Patient identifying information may be disclosed to federal, state, or 
local government agencies, and the contractors, subcontractors, and 
legal representatives of such agencies, in the course of conducting 
audits or evaluations mandated by statute or regulation, if those 
audits or evaluations cannot be carried out using de-identified 
information.
0
12. Amend Sec.  2.67 by revising paragraph (d)(2) to read as follows:


Sec.  2.67   Orders authorizing the use of undercover agents and 
informants to investigate employees or agents of a part 2 program in 
connection with a criminal matter.

* * * * *
    (d) * * *
    (2) Limit the total period of the placement to twelve months, 
starting on the date that the undercover agent or informant is placed 
on site within the program.
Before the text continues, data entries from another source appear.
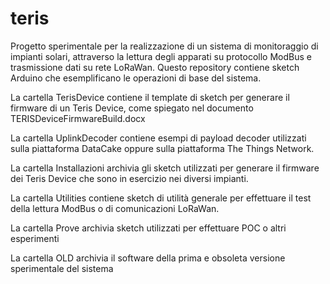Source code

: # teris
Progetto sperimentale per la realizzazione di un sistema di monitoraggio di impianti solari, attraverso la lettura degli apparati su protocollo ModBus e trasmissione dati su rete LoRaWan.
Questo repository contiene sketch Arduino che esemplificano le operazioni di base del sistema.

La cartella TerisDevice contiene il template di sketch per generare il firmware di un Teris Device, come spiegato nel documento TERISDeviceFirmwareBuild.docx

La cartella UplinkDecoder contiene esempi di payload decoder utilizzati sulla piattaforma DataCake oppure sulla piattaforma  The Things Network.

La cartella Installazioni archivia gli sketch utilizzati per generare il firmware dei Teris Device che sono in esercizio nei diversi impianti.

La cartella Utilities contiene sketch di utilità generale per effettuare il test della lettura ModBus o di comunicazioni LoRaWan.

La cartella Prove archivia sketch utilizzati per effettuare POC o altri esperimenti

La cartella OLD archivia il software della prima e obsoleta versione sperimentale del sistema
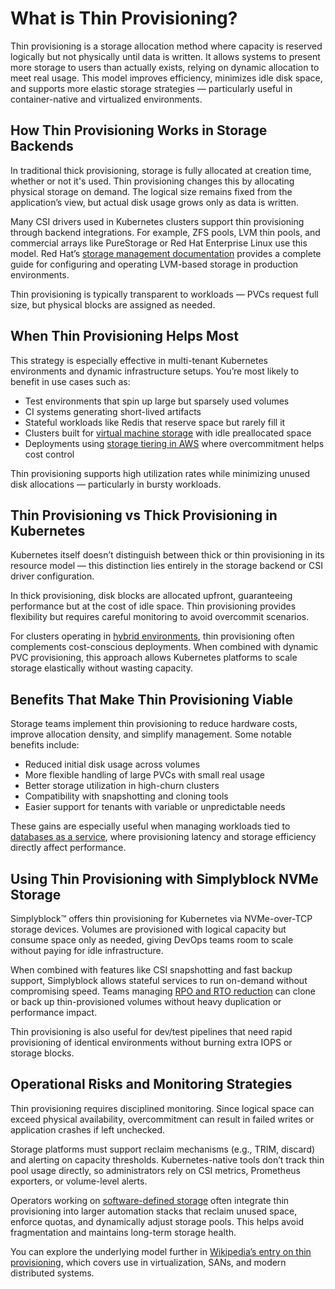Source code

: # What is Thin Provisioning?

Thin provisioning is a storage allocation method where capacity is reserved logically but not physically until data is written. It allows systems to present more storage to users than actually exists, relying on dynamic allocation to meet real usage. This model improves efficiency, minimizes idle disk space, and supports more elastic storage strategies — particularly useful in container-native and virtualized environments.

## How Thin Provisioning Works in Storage Backends

In traditional thick provisioning, storage is fully allocated at creation time, whether or not it's used. Thin provisioning changes this by allocating physical storage on demand. The logical size remains fixed from the application’s view, but actual disk usage grows only as data is written.

Many CSI drivers used in Kubernetes clusters support thin provisioning through backend integrations. For example, ZFS pools, LVM thin pools, and commercial arrays like PureStorage or Red Hat Enterprise Linux use this model. Red Hat’s [storage management documentation](https://access.redhat.com/documentation/en-us/red_hat_enterprise_linux/8/html/managing_storage_devices/index) provides a complete guide for configuring and operating LVM-based storage in production environments.

Thin provisioning is typically transparent to workloads — PVCs request full size, but physical blocks are assigned as needed.

## When Thin Provisioning Helps Most

This strategy is especially effective in multi-tenant Kubernetes environments and dynamic infrastructure setups. You’re most likely to benefit in use cases such as:

- Test environments that spin up large but sparsely used volumes  
- CI systems generating short-lived artifacts  
- Stateful workloads like Redis that reserve space but rarely fill it  
- Clusters built for [virtual machine storage](https://www.simplyblock.io/use-cases/vmware-migration-kubernetes/) with idle preallocated space  
- Deployments using [storage tiering in AWS](https://www.simplyblock.io/use-cases/cloud-cost-optimization-aws-storage-tiering/) where overcommitment helps cost control

Thin provisioning supports high utilization rates while minimizing unused disk allocations — particularly in bursty workloads.

## Thin Provisioning vs Thick Provisioning in Kubernetes

Kubernetes itself doesn’t distinguish between thick or thin provisioning in its resource model — this distinction lies entirely in the storage backend or CSI driver configuration.

In thick provisioning, disk blocks are allocated upfront, guaranteeing performance but at the cost of idle space. Thin provisioning provides flexibility but requires careful monitoring to avoid overcommit scenarios.

For clusters operating in [hybrid environments](https://www.simplyblock.io/supported-environments/hybrid-multi-cloud-storage/), thin provisioning often complements cost-conscious deployments. When combined with dynamic PVC provisioning, this approach allows Kubernetes platforms to scale storage elastically without wasting capacity.

## Benefits That Make Thin Provisioning Viable

Storage teams implement thin provisioning to reduce hardware costs, improve allocation density, and simplify management. Some notable benefits include:

- Reduced initial disk usage across volumes  
- More flexible handling of large PVCs with small real usage  
- Better storage utilization in high-churn clusters  
- Compatibility with snapshotting and cloning tools  
- Easier support for tenants with variable or unpredictable needs

These gains are especially useful when managing workloads tied to [databases as a service](https://www.simplyblock.io/use-cases/databases-as-a-service/), where provisioning latency and storage efficiency directly affect performance.

## Using Thin Provisioning with Simplyblock NVMe Storage

Simplyblock™ offers thin provisioning for Kubernetes via NVMe-over-TCP storage devices. Volumes are provisioned with logical capacity but consume space only as needed, giving DevOps teams room to scale without paying for idle infrastructure.

When combined with features like CSI snapshotting and fast backup support, Simplyblock allows stateful services to run on-demand without compromising speed. Teams managing [RPO and RTO reduction](https://www.simplyblock.io/use-cases/reduction-of-rpo-rto/) can clone or back up thin-provisioned volumes without heavy duplication or performance impact.

Thin provisioning is also useful for dev/test pipelines that need rapid provisioning of identical environments without burning extra IOPS or storage blocks.

## Operational Risks and Monitoring Strategies

Thin provisioning requires disciplined monitoring. Since logical space can exceed physical availability, overcommitment can result in failed writes or application crashes if left unchecked.

Storage platforms must support reclaim mechanisms (e.g., TRIM, discard) and alerting on capacity thresholds. Kubernetes-native tools don’t track thin pool usage directly, so administrators rely on CSI metrics, Prometheus exporters, or volume-level alerts.

Operators working on [software-defined storage](https://www.simplyblock.io/use-cases/software-defined-storage/) often integrate thin provisioning into larger automation stacks that reclaim unused space, enforce quotas, and dynamically adjust storage pools. This helps avoid fragmentation and maintains long-term storage health.

You can explore the underlying model further in [Wikipedia’s entry on thin provisioning](https://en.wikipedia.org/wiki/Thin_provisioning), which covers use in virtualization, SANs, and modern distributed systems.

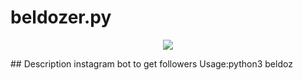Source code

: # beldozer.py
<p align="center"><img src="https://image.freepik.com/free-vector/instagram-background-gradient-colors_23-2147817410.jpg"</img></p>
## Description
instagram bot to get followers 
Usage:python3 beldoz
The placement of an undercover agent or 
informant must end after 12 months, unless a new court order is issued 
to extend the period of placement;
* * * * *

    Dated: August 1, 2019.
Elinore F. McCance-Katz,
Assistant Secretary for Mental Health and Substance Use, Substance 
Abuse and Mental Health Services Administration.
    Approved: August 7, 2019.
Alex M. Azar II,
Secretary, Department of Health and Human Services.